What to work on:
Scan each line of the records for the word "Gesetz" and extract the ones that have it.

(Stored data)
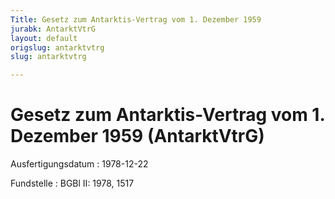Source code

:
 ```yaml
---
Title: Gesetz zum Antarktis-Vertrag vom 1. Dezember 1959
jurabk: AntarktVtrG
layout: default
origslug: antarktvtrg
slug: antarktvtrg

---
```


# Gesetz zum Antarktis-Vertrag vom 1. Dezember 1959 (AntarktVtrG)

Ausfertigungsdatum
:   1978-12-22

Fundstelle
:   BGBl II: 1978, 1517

* * *

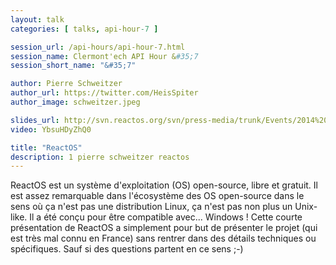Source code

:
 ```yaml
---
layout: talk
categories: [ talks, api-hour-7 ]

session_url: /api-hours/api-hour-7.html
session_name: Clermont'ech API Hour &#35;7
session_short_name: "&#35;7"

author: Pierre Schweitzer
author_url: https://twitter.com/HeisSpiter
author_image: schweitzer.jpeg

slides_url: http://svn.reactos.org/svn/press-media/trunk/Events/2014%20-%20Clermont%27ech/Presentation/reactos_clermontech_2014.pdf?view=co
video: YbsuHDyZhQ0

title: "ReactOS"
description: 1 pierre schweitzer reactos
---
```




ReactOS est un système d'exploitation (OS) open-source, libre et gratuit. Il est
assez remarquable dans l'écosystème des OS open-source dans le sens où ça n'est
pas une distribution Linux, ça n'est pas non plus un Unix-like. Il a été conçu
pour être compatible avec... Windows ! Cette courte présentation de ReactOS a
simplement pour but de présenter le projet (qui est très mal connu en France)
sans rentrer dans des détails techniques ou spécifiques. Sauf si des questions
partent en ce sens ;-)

* * *

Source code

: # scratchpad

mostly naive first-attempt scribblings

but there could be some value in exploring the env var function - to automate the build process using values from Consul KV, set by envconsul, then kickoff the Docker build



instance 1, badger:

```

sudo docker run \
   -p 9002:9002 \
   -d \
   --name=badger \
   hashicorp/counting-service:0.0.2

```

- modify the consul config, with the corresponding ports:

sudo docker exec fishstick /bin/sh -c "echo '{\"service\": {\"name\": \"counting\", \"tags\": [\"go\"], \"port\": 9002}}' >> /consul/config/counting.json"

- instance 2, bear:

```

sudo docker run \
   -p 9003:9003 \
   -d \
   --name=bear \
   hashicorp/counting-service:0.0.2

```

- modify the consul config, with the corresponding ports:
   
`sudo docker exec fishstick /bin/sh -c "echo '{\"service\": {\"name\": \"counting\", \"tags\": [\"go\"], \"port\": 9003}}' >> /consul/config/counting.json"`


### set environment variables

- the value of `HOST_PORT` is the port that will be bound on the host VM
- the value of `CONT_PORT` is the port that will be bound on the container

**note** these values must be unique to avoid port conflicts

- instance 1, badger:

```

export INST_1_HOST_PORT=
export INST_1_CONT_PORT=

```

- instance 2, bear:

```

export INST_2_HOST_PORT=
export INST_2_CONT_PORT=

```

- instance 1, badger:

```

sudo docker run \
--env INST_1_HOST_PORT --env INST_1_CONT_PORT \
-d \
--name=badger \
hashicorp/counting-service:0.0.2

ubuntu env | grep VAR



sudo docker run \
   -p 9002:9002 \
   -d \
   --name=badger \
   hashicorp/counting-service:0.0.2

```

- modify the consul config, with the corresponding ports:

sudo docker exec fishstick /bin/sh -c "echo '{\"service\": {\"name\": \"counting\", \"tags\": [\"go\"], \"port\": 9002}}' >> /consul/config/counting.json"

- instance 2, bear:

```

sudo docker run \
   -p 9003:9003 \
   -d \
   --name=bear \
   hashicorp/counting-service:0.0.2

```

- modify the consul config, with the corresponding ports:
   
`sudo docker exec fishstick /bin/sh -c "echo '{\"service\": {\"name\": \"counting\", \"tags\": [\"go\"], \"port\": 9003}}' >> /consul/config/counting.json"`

The answer:
Title: Gesetz zum Antarktis-Vertrag vom 1. Dezember 1959
# Gesetz zum Antarktis-Vertrag vom 1. Dezember 1959 (AntarktVtrG)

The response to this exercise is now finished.